Memorandum: Defendant appeals from a judgment convicting him, upon a jury verdict, of predatory sexual assault against a child (Penal Law § 130.96), rape in the first degree (§ 130.35 [1]), and endangering the welfare of a child (§ 260.10 [1]). We reject defendant’s contention that County Court abused its discretion or denied him his constitutional right to present a defense in precluding the alibi testimony of a defense witness inasmuch as defendant failed to file a notice of alibi pursuant to CPL 250.20 (see People v Watson, 269 AD2d 755, 756 [2000], lv denied 95 NY2d 806 [2000]). Defendant failed to preserve for our review his further contention that he was denied his constitutional right to present a defense by the court’s preclusion of the non-alibi testimony of that defense witness (see People v Lane, 7 NY3d 888, 889 [2006]; People v Baxter, 108 *1318AD3d 1158, 1160 [2013]), and we decline to exercise our power to review that contention as a matter of discretion in the interest of justice (see CPL 470.15 [6] [a]).

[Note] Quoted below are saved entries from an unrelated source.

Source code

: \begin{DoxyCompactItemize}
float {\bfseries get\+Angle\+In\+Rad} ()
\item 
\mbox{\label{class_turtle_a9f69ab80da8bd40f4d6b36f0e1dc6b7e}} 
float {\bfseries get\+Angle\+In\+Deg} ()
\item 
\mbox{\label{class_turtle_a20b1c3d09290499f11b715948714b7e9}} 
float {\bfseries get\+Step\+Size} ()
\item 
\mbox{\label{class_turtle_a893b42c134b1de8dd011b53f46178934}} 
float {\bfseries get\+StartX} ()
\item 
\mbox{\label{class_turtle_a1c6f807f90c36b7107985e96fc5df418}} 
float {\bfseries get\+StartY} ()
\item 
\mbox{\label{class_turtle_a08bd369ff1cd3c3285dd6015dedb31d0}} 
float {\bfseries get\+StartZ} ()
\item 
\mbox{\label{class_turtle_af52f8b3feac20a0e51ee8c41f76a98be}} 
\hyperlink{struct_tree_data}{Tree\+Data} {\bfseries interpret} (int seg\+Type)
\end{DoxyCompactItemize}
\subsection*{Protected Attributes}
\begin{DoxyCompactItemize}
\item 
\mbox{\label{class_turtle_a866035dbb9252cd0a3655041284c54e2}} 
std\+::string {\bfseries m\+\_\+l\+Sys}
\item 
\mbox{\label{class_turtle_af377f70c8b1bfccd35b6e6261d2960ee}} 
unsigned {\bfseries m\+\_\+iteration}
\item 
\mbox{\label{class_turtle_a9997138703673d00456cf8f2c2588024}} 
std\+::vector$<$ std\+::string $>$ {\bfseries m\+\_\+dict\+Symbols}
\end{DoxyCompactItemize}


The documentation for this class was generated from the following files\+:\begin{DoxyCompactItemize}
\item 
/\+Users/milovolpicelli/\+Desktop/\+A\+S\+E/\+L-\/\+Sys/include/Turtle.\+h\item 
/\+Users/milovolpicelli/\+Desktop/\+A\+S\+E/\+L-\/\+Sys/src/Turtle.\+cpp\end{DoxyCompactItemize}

Defendant failed to preserve for our review his contention that the court erred in instructing the jury that his wife and daughter were interested witnesses as a matter of law (see CPL 470.05 [2]). In any event, although we agree with him that the court erred in giving that instruction (see People v Fuentes, 52 AD3d 1297, 1299 [2008], lv denied 11 NY3d 736 [2008]), we conclude that the error is harmless (see id.; see generally People v Crimmins, 36 NY2d 230, 241-242 [1975]). Contrary to defendant’s further contention, “there is no evidence in the record indicating an abuse of discretion by the court in denying the motion[s] for substitution of counsel where[, as here, the] defendant failed to proffer specific allegations of a ‘seemingly serious request’ that would require the court to engage in a minimal inquiry” (People v Porto, 16 NY3d 93, 100 [2010]; see People v Beriguette, 84 NY2d 978, 980 [1994], rearg denied 85 NY2d 924 [1995]; People v Davis, 99 AD3d 1228, 1229 [2012], lv denied 20 NY3d 1010 [2013]).
We reject defendant’s contention that he was denied effective assistance of counsel. Defense counsel’s failure to file a notice of alibi ánd failure to object to the improper jury instruction concerning defendant’s wife and daughter did not render her representation less than meaningful (see generally People v Benevento, 91 NY2d 708, 712-713 [1998]). To the extent that defendant contends that he was denied effective assistance of counsel by defense counsel’s failure to object to the court’s rulings with respect to two proposed defense witnesses, as well as her failure to make a closing argument at the end of the suppression hearing, that contention is without merit. Defendant failed to demonstrate that those objections and that closing argument, if made, would have been successful (see People v Stultz, 2 NY3d 277, 287 [2004]; People v Noguel, 93 AD3d 1319, 1320 [2012], lv denied 19 NY3d 965 [2012]). Finally, we conclude that the sentence is not unduly harsh or severe. Present — Scudder, EJ., Centra, Lindley, Sconiers and Valentino, JJ.